Nesya tak mendengar percakapan itu secara penuh, tapi cukup untuk membuat hatinya tersentil. Ia melangkah pergi, tak ingin terlihat seperti orang ketiga di momen itu.
Firhan tertawa tipis. “Saya punya Sam dan seseorang yang jauh lebih galak dari Sam kalau saya lupa makan,"

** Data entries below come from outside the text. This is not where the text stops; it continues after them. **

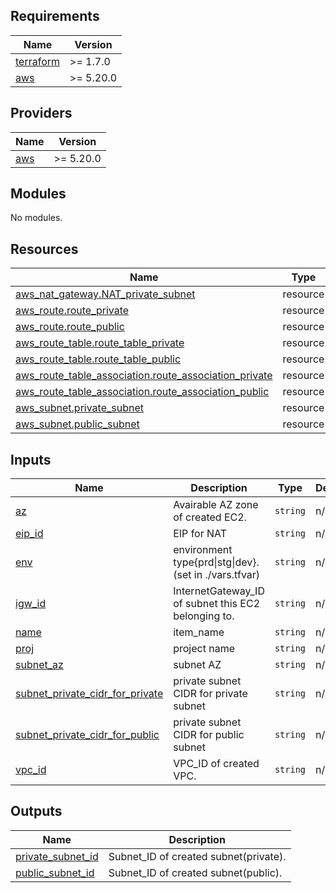 ## Requirements

| Name | Version |
|------|---------|
| <a name="requirement_terraform"></a> [terraform](#requirement\_terraform) | >= 1.7.0 |
| <a name="requirement_aws"></a> [aws](#requirement\_aws) | >= 5.20.0 |

## Providers

| Name | Version |
|------|---------|
| <a name="provider_aws"></a> [aws](#provider\_aws) | >= 5.20.0 |

## Modules

No modules.

## Resources

| Name | Type |
|------|------|
| [aws_nat_gateway.NAT_private_subnet](https://registry.terraform.io/providers/hashicorp/aws/latest/docs/resources/nat_gateway) | resource |
| [aws_route.route_private](https://registry.terraform.io/providers/hashicorp/aws/latest/docs/resources/route) | resource |
| [aws_route.route_public](https://registry.terraform.io/providers/hashicorp/aws/latest/docs/resources/route) | resource |
| [aws_route_table.route_table_private](https://registry.terraform.io/providers/hashicorp/aws/latest/docs/resources/route_table) | resource |
| [aws_route_table.route_table_public](https://registry.terraform.io/providers/hashicorp/aws/latest/docs/resources/route_table) | resource |
| [aws_route_table_association.route_association_private](https://registry.terraform.io/providers/hashicorp/aws/latest/docs/resources/route_table_association) | resource |
| [aws_route_table_association.route_association_public](https://registry.terraform.io/providers/hashicorp/aws/latest/docs/resources/route_table_association) | resource |
| [aws_subnet.private_subnet](https://registry.terraform.io/providers/hashicorp/aws/latest/docs/resources/subnet) | resource |
| [aws_subnet.public_subnet](https://registry.terraform.io/providers/hashicorp/aws/latest/docs/resources/subnet) | resource |

## Inputs

| Name | Description | Type | Default | Required |
|------|-------------|------|---------|:--------:|
| <a name="input_az"></a> [az](#input\_az) | Avairable AZ zone of created EC2. | `string` | n/a | yes |
| <a name="input_eip_id"></a> [eip\_id](#input\_eip\_id) | EIP for NAT | `string` | n/a | yes |
| <a name="input_env"></a> [env](#input\_env) | environment type{prd\|stg\|dev}. (set in ./vars.tfvar) | `string` | n/a | yes |
| <a name="input_igw_id"></a> [igw\_id](#input\_igw\_id) | InternetGateway\_ID of subnet this EC2 belonging to. | `string` | n/a | yes |
| <a name="input_name"></a> [name](#input\_name) | item\_name | `string` | n/a | yes |
| <a name="input_proj"></a> [proj](#input\_proj) | project name | `string` | n/a | yes |
| <a name="input_subnet_az"></a> [subnet\_az](#input\_subnet\_az) | subnet AZ | `string` | n/a | yes |
| <a name="input_subnet_private_cidr_for_private"></a> [subnet\_private\_cidr\_for\_private](#input\_subnet\_private\_cidr\_for\_private) | private subnet CIDR for private subnet | `string` | n/a | yes |
| <a name="input_subnet_private_cidr_for_public"></a> [subnet\_private\_cidr\_for\_public](#input\_subnet\_private\_cidr\_for\_public) | private subnet CIDR for public subnet | `string` | n/a | yes |
| <a name="input_vpc_id"></a> [vpc\_id](#input\_vpc\_id) | VPC\_ID of created VPC. | `string` | n/a | yes |

## Outputs

| Name | Description |
|------|-------------|
| <a name="output_private_subnet_id"></a> [private\_subnet\_id](#output\_private\_subnet\_id) | Subnet\_ID of created subnet(private). |
| <a name="output_public_subnet_id"></a> [public\_subnet\_id](#output\_public\_subnet\_id) | Subnet\_ID of created subnet(public). |
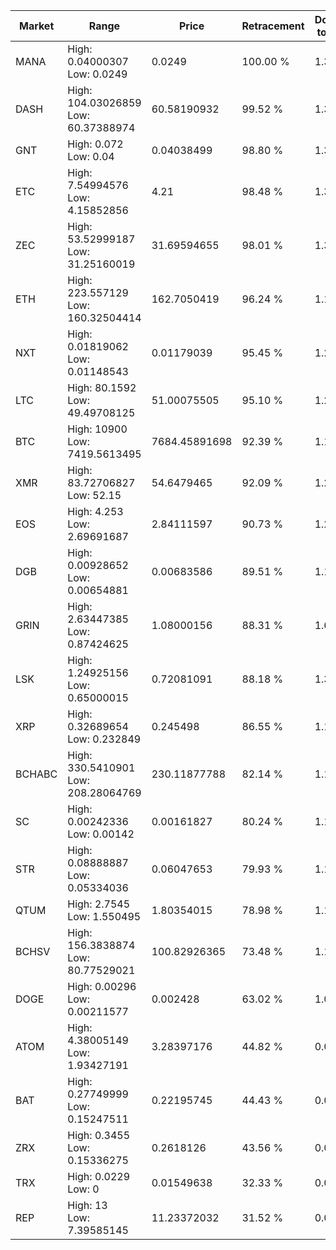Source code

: | Market | Range | Price| Retracement | Doubles to 50% |
| --- | --- | --- | --- | --- |
| MANA | High: 0.04000307<br />Low: 0.0249 | 0.0249 | 100.00 % | 1.30 |
| DASH | High: 104.03026859<br />Low: 60.37388974 | 60.58190932 | 99.52 % | 1.36 |
| GNT | High: 0.072<br />Low: 0.04 | 0.04038499 | 98.80 % | 1.39 |
| ETC | High: 7.54994576<br />Low: 4.15852856 | 4.21 | 98.48 % | 1.39 |
| ZEC | High: 53.52999187<br />Low: 31.25160019 | 31.69594655 | 98.01 % | 1.34 |
| ETH | High: 223.557129<br />Low: 160.32504414 | 162.7050419 | 96.24 % | 1.18 |
| NXT | High: 0.01819062<br />Low: 0.01148543 | 0.01179039 | 95.45 % | 1.26 |
| LTC | High: 80.1592<br />Low: 49.49708125 | 51.00075505 | 95.10 % | 1.27 |
| BTC | High: 10900<br />Low: 7419.5613495 | 7684.45891698 | 92.39 % | 1.19 |
| XMR | High: 83.72706827<br />Low: 52.15 | 54.6479465 | 92.09 % | 1.24 |
| EOS | High: 4.253<br />Low: 2.69691687 | 2.84111597 | 90.73 % | 1.22 |
| DGB | High: 0.00928652<br />Low: 0.00654881 | 0.00683586 | 89.51 % | 1.16 |
| GRIN | High: 2.63447385<br />Low: 0.87424625 | 1.08000156 | 88.31 % | 1.62 |
| LSK | High: 1.24925156<br />Low: 0.65000015 | 0.72081091 | 88.18 % | 1.32 |
| XRP | High: 0.32689654<br />Low: 0.232849 | 0.245498 | 86.55 % | 1.14 |
| BCHABC | High: 330.5410901<br />Low: 208.28064769 | 230.11877788 | 82.14 % | 1.17 |
| SC | High: 0.00242336<br />Low: 0.00142 | 0.00161827 | 80.24 % | 1.19 |
| STR | High: 0.08888887<br />Low: 0.05334036 | 0.06047653 | 79.93 % | 1.18 |
| QTUM | High: 2.7545<br />Low: 1.550495 | 1.80354015 | 78.98 % | 1.19 |
| BCHSV | High: 156.3838874<br />Low: 80.77529021 | 100.82926365 | 73.48 % | 1.18 |
| DOGE | High: 0.00296<br />Low: 0.00211577 | 0.002428 | 63.02 % | 1.05 |
| ATOM | High: 4.38005149<br />Low: 1.93427191 | 3.28397176 | 44.82 % | 0.00 |
| BAT | High: 0.27749999<br />Low: 0.15247511 | 0.22195745 | 44.43 % | 0.00 |
| ZRX | High: 0.3455<br />Low: 0.15336275 | 0.2618126 | 43.56 % | 0.00 |
| TRX | High: 0.0229<br />Low: 0 | 0.01549638 | 32.33 % | 0.00 |
| REP | High: 13<br />Low: 7.39585145 | 11.23372032 | 31.52 % | 0.00 |
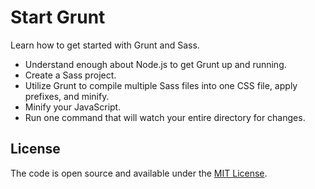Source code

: # Start Grunt

Learn how to get started with Grunt and Sass.


- Understand enough about Node.js to get Grunt up and running.
- Create a Sass project.
- Utilize Grunt to compile multiple Sass files into one CSS file, apply prefixes, and minify.
- Minify your JavaScript.
- Run one command that will watch your entire directory for changes.

## License

The code is open source and available under the [MIT License](LICENSE.md).
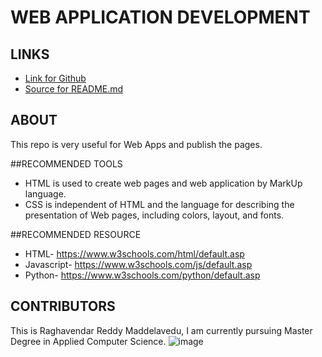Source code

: # WEB APPLICATION DEVELOPMENT

## LINKS
- [Link for Github](https://mraghavendar.github.io/aboutme/"Page")
- [Source for README.md](https://github.com/MRaghavendar/aboutme)

## ABOUT
This repo is very useful for Web Apps and publish the pages.

##RECOMMENDED TOOLS
- HTML is used to create web pages and web application by MarkUp language.
- CSS is independent of HTML and the language for describing the presentation of Web pages, including colors, layout, and fonts.

##RECOMMENDED RESOURCE
- HTML- https://www.w3schools.com/html/default.asp
- Javascript- https://www.w3schools.com/js/default.asp
- Python- https://www.w3schools.com/python/default.asp

## CONTRIBUTORS
This is Raghavendar Reddy Maddelavedu, I am currently pursuing Master Degree in Applied Computer Science.
![image]( https://www.amnh.org/var/ezflow_site/storage/images/media/amnh/images/learn-teach/sos-images/partners/top-image/northwestmissouri-top_2x/2272565-1-eng-US/northwestmissouri-top_2x.jpg "")
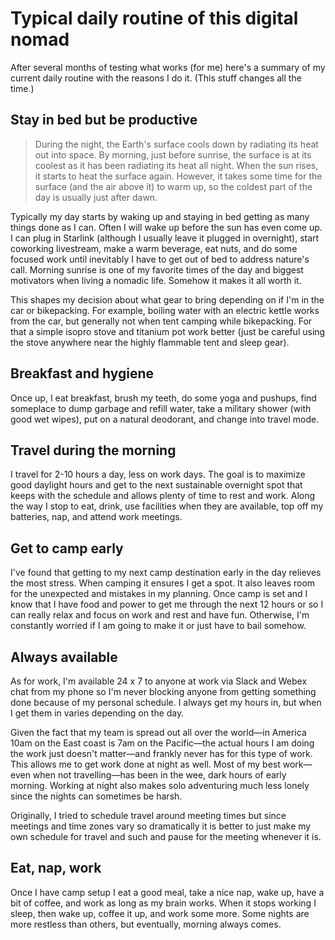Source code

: # Typical daily routine of this digital nomad

After several months of testing what works (for me) here's a summary of my current daily routine with the reasons I do it. (This stuff changes all the time.)

## Stay in bed but be productive

> During the night, the Earth's surface cools down by radiating its heat out into space. By morning, just before sunrise, the surface is at its coolest as it has been radiating its heat all night. When the sun rises, it starts to heat the surface again. However, it takes some time for the surface (and the air above it) to warm up, so the coldest part of the day is usually just after dawn.

Typically my day starts by waking up and staying in bed getting as many things done as I can. Often I will wake up before the sun has even come up. I can plug in Starlink (although I usually leave it plugged in overnight), start coworking livestream, make a warm beverage, eat nuts, and do some focused work until inevitably I have to get out of bed to address nature's call. Morning sunrise is one of my favorite times of the day and biggest motivators when living a nomadic life. Somehow it makes it all worth it.

This shapes my decision about what gear to bring depending on if I'm in the car or bikepacking. For example, boiling water with an electric kettle works from the car, but generally not when tent camping while bikepacking. For that a simple isopro stove and titanium pot work better (just be careful using the stove anywhere near the highly flammable tent and sleep gear).

## Breakfast and hygiene

Once up, I eat breakfast, brush my teeth, do some yoga and pushups, find someplace to dump garbage and refill water, take a military shower (with good wet wipes), put on a natural deodorant, and change into travel mode.

## Travel during the morning

I travel for 2-10 hours a day, less on work days. The goal is to maximize good daylight hours and get to the next sustainable overnight spot that keeps with the schedule and allows plenty of time to rest and work. Along the way I stop to eat, drink, use facilities when they are available, top off my batteries, nap, and attend work meetings.

## Get to camp early

I've found that getting to my next camp destination early in the day relieves the most stress. When camping it ensures I get a spot. It also leaves room for the unexpected and mistakes in my planning. Once camp is set and I know that I have food and power to get me through the next 12 hours or so I can really relax and focus on work and rest and have fun. Otherwise, I'm constantly worried if I am going to make it or just have to bail somehow.

## Always available

As for work, I'm available 24 x 7 to anyone at work via Slack and Webex chat from my phone so I'm never blocking anyone from getting something done because of my personal schedule. I always get my hours in, but when I get them in varies depending on the day.

Given the fact that my team is spread out all over the world—in America 10am on the East coast is 7am on the Pacific—the actual hours I am doing the work just doesn't matter—and frankly never has for this type of work. This allows me to get work done at night as well. Most of my best work—even when not travelling—has been in the wee, dark hours of early morning. Working at night also makes solo adventuring much less lonely since the nights can sometimes be harsh.

Originally, I tried to schedule travel around meeting times but since meetings and time zones vary so dramatically it is better to just make my own schedule for travel and such and pause for the meeting whenever it is.

## Eat, nap, work

Once I have camp setup I eat a good meal, take a nice nap, wake up, have a bit of coffee, and work as long as my brain works. When it stops working I sleep, then wake up, coffee it up, and work some more. Some nights are more restless than others, but eventually, morning always comes.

Setelah urusan kantor selesai, mereka dalam perjalanan pulang. Di dalam mobil Alphard hitam, suasananya berbeda. Firhan duduk di samping Nesya, tapi bahkan suara pun tidak terdengar. Sangat hening. Biasanya Nesya yang cerewet soal makanan, cuaca, atau hal kecil. Tapi sekarang ia hanya memandang ke luar jendela.
Firhan akhirnya menoleh. “Kenapa diam?”
Tanpa menoleh ke arah Firhan dan hanya memandang keluar jendela dengan raut wajah datar. “Tidak apa-apa.”
Kata 'tidak apa-apa' itu seolah terdengar seperti bom waktu. Tahu, kan, kalau perempuan sudah marah, kesal, atau bahkan ngambek? Nah, seperti ini. Diam seribu bahasa, tapi diam-diam juga menyimpan senjata mematikan untuk membalaskan dendam.
Sebenarnya Sam sudah melaporkan kejadian tadi, bahwa dia tidak sengaja membawa Nesya ke ruangan itu dan memberi reaksi Nyonya mudanya itu. Tadinya Firhan tidak kesal, hanya saja dia sempat menyelipkan kalimat ancaman yang membuat dirinya merinding sendiri.
"Berdoalah jika Nesya tidak sensitif hari ini, Sam, dan berpikir logika hanya karena masalah ini. Tapi jika dia sampai marah padaku, sudah kupastikan kau yang lebih menderita dariku,"
Sam bergidik ngeri saat mengingat kalimat Tuan mudanya setelah melaporkan kecerobohannya.
Tamat sudah riwayatku! Tuan muda, maafkan kebodohanku! Gerutu Sam dalam hati.
Lelaki itu menaikkan satu alis. “Nesya yang 'tidak apa-apa' itu biasanya justru harus dicari tahu,"
Hening.
"Sayang, apa aku sudah melakukan kesalahan yang tidak kusadari?" tanya Firhan lembut setelah menghela napas dan memandang wanita yang masih membuang muka dan enggan memandangnya.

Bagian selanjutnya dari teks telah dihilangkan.